1. Romans 12:2 (ESV): “Do not be conformed to this world, but be transformed by the renewal of your mind, that by testing you may discern what is the will of God, what is good and acceptable and perfect”.
2. So Will I (100 Billion X): Hillsong UNITED – Official Lyrics.
Dr Dianne Pacey
I had always thought that I was a lucky person. Life seemed to go pretty well for me. I was born into a ‘good’ family in the mid-20th century; a great time for a woman to be born in Australia. I had access to education, never went hungry or worried about a roof over my head. Surprisingly, I was admitted to Medical School despite being a single parent without an HSC; at a time when Gough Whitlam made the Single Parent Pension available and had removed tertiary education fees.
I loved my job working as a doctor. I had the good fortune of pursuing Rehabilitation and Pain Medicine and looking after people with chronic disabilities. I was inspired by the way they dealt with life and their ongoing challenges. Life was good. I had a great job, loving family, material security, good friendships, and good health. I did struggle with a work/life balance and had had one episode of reactive depression but I do not remember feeling an absence in my life; the so-called ‘God-shaped hole’.
Six years ago, Geoff (see his Testimony above) and I happened to find ourselves at the Salvation Army Hamilton Corps supporting a family member. It was to my great surprise that night that I had an experience of the love of God so powerful that I could not deny it. An elderly Salvation Army lady in her blue serge uniform, showed the grace and love of Jesus in an amazing way. That night we happened to run into Ian O’Dea with whom we had worked at Rankin Park Hospital and his wife Pam, part of the senior leadership team at Northlakes Salvation Army. They invited us to that church and this began our journey of regular church attendance.
God has a love for us independent of our circumstances, our self-perception or anything else.
By the good grace of God, Geoff followed not far behind me in experiencing the love of Jesus and we accepted Him as Lord and Saviour into our lives. We came to know that there is a love for us independent of how we might feel even about ourselves, that God has a love for us independent of our circumstances, our self-perception or anything else.
I began to follow Jesus, learning his teachings through the Bible and the church. I began to practice this ancient spiritual discipline of being a Jesus follower and I began to experience a God who is all around us and in us. I learnt about sin, both conscious and unconscious, and there was a change to the deep posture of my inner being.

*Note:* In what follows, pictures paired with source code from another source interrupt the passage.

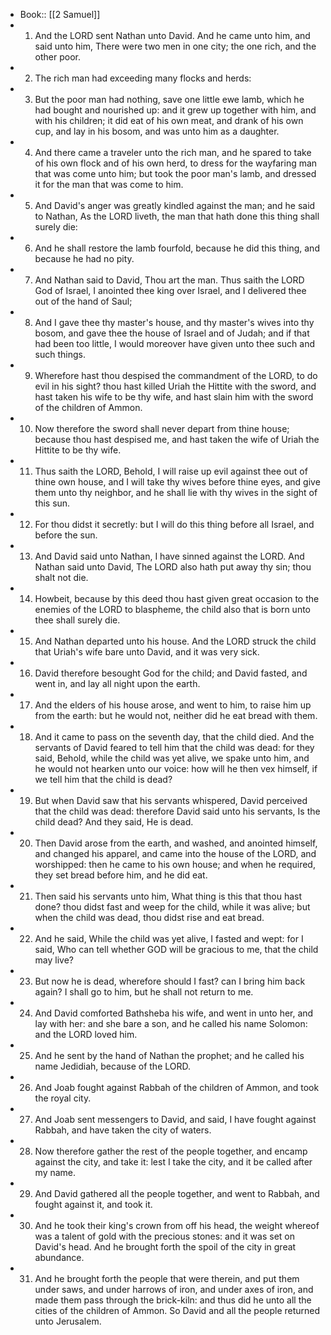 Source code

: - Book:: [[2 Samuel]]
- 1. And the LORD sent Nathan unto David. And he came unto him, and said unto him, There were two men in one city; the one rich, and the other poor.
- 2. The rich man had exceeding many flocks and herds:
- 3. But the poor man had nothing, save one little ewe lamb, which he had bought and nourished up: and it grew up together with him, and with his children; it did eat of his own meat, and drank of his own cup, and lay in his bosom, and was unto him as a daughter.
- 4. And there came a traveler unto the rich man, and he spared to take of his own flock and of his own herd, to dress for the wayfaring man that was come unto him; but took the poor man's lamb, and dressed it for the man that was come to him.
- 5. And David's anger was greatly kindled against the man; and he said to Nathan, As the LORD liveth, the man that hath done this thing shall surely die:
- 6. And he shall restore the lamb fourfold, because he did this thing, and because he had no pity.
- 7. And Nathan said to David, Thou art the man. Thus saith the LORD God of Israel, I anointed thee king over Israel, and I delivered thee out of the hand of Saul;
- 8. And I gave thee thy master's house, and thy master's wives into thy bosom, and gave thee the house of Israel and of Judah; and if that had been too little, I would moreover have given unto thee such and such things.
- 9. Wherefore hast thou despised the commandment of the LORD, to do evil in his sight? thou hast killed Uriah the Hittite with the sword, and hast taken his wife to be thy wife, and hast slain him with the sword of the children of Ammon.
- 10. Now therefore the sword shall never depart from thine house; because thou hast despised me, and hast taken the wife of Uriah the Hittite to be thy wife.
- 11. Thus saith the LORD, Behold, I will raise up evil against thee out of thine own house, and I will take thy wives before thine eyes, and give them unto thy neighbor, and he shall lie with thy wives in the sight of this sun.
- 12. For thou didst it secretly: but I will do this thing before all Israel, and before the sun.
- 13. And David said unto Nathan, I have sinned against the LORD. And Nathan said unto David, The LORD also hath put away thy sin; thou shalt not die.
- 14. Howbeit, because by this deed thou hast given great occasion to the enemies of the LORD to blaspheme, the child also that is born unto thee shall surely die.
- 15. And Nathan departed unto his house. And the LORD struck the child that Uriah's wife bare unto David, and it was very sick.
- 16. David therefore besought God for the child; and David fasted, and went in, and lay all night upon the earth.
- 17. And the elders of his house arose, and went to him, to raise him up from the earth: but he would not, neither did he eat bread with them.
- 18. And it came to pass on the seventh day, that the child died. And the servants of David feared to tell him that the child was dead: for they said, Behold, while the child was yet alive, we spake unto him, and he would not hearken unto our voice: how will he then vex himself, if we tell him that the child is dead?
- 19. But when David saw that his servants whispered, David perceived that the child was dead: therefore David said unto his servants, Is the child dead? And they said, He is dead.
- 20. Then David arose from the earth, and washed, and anointed himself, and changed his apparel, and came into the house of the LORD, and worshipped: then he came to his own house; and when he required, they set bread before him, and he did eat.
- 21. Then said his servants unto him, What thing is this that thou hast done? thou didst fast and weep for the child, while it was alive; but when the child was dead, thou didst rise and eat bread.
- 22. And he said, While the child was yet alive, I fasted and wept: for I said, Who can tell whether GOD will be gracious to me, that the child may live?
- 23. But now he is dead, wherefore should I fast? can I bring him back again? I shall go to him, but he shall not return to me.
- 24. And David comforted Bathsheba his wife, and went in unto her, and lay with her: and she bare a son, and he called his name Solomon: and the LORD loved him.
- 25. And he sent by the hand of Nathan the prophet; and he called his name Jedidiah, because of the LORD.
- 26. And Joab fought against Rabbah of the children of Ammon, and took the royal city.
- 27. And Joab sent messengers to David, and said, I have fought against Rabbah, and have taken the city of waters.
- 28. Now therefore gather the rest of the people together, and encamp against the city, and take it: lest I take the city, and it be called after my name.
- 29. And David gathered all the people together, and went to Rabbah, and fought against it, and took it.
- 30. And he took their king's crown from off his head, the weight whereof was a talent of gold with the precious stones: and it was set on David's head. And he brought forth the spoil of the city in great abundance.
- 31. And he brought forth the people that were therein, and put them under saws, and under harrows of iron, and under axes of iron, and made them pass through the brick-kiln: and thus did he unto all the cities of the children of Ammon. So David and all the people returned unto Jerusalem.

I gave up things that do not relate to my relationship with Jesus and experienced a decline in anxiety. I developed a deep trust in God and peace. I gave up practising medicine and now find myself working in a school as a Chaplain, and have been greatly challenged by this. I have had to depend totally on God’s Spirit to guide me in this work, as I am completely inexperienced in this area. I have learned much and He continues to encourage me to depend not on my own resources but on Him.

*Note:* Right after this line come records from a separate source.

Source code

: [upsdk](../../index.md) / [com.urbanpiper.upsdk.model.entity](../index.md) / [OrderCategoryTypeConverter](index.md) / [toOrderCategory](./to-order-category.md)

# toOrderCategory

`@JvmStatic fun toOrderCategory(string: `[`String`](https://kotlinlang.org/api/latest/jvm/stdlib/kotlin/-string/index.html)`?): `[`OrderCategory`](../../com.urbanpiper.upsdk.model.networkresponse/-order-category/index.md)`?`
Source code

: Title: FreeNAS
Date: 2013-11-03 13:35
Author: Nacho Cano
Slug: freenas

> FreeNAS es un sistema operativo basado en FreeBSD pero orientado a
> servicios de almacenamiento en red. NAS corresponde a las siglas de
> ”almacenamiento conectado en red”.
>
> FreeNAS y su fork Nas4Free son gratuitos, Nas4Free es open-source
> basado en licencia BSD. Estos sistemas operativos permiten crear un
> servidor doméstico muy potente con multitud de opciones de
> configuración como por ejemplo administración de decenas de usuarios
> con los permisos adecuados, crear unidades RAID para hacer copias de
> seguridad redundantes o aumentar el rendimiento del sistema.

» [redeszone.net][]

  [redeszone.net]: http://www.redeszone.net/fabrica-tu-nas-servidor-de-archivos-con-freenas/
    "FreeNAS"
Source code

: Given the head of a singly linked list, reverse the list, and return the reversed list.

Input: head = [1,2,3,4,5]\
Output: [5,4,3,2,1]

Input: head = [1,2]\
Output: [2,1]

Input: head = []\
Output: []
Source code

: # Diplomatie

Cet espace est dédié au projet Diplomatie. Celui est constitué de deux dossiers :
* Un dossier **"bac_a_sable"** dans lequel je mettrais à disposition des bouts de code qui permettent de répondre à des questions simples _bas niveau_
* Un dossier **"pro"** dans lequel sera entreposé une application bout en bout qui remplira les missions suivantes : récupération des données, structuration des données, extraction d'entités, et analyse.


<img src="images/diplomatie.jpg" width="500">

As I reflect on the past, I have the realisation that someone else is and has always been leading my life. But now I am set free. I now ask myself,
“What are the invitations of Jesus in this phase of my life?”

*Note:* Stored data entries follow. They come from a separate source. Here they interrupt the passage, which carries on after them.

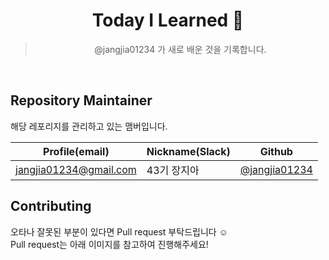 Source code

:<div align="center">

# Today I Learned 📓

> @jangjia01234 가 새로 배운 것을 기록합니다.

<br>

<div align="left">

## Repository Maintainer

해당 레포리지를 관리하고 있는 맴버입니다.

| Profile(email)                                 | Nickname(Slack) | Github                                     |
| ---------------------------------------------------- | --------------- | ------------------------------------------ |
| <a href="mailto:﻿superman@test.com?subject=안녕하세요.">jangjia01234@gmail.com</a>  |      43기 장지아       | [@jangjia01234](https://github.com/jangjia01234)     |


## Contributing
오타나 잘못된 부분이 있다면 Pull request 부탁드립니다 ☺️ 
<br> Pull request는 아래 이미지를 참고하여 진행해주세요!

“What is Jesus trying to do in my life right now?” and,
“How do I say yes?”
The end goal of my journey now is to live in God’s presence and love.
Dr Dianne Pacey worked at Royal Newcastle Hospital on the clerical staff. She gained a Bachelor of Medicine, specialist qualifications in Rehabilitation Medicine and Pain Medicine. Currently, she and Geoff are co-leaders of the Pastoral Care Team at Northlakes Salvos. She volunteers in aged care and addiction rehabilitation facilities. She also works as a School Chaplain.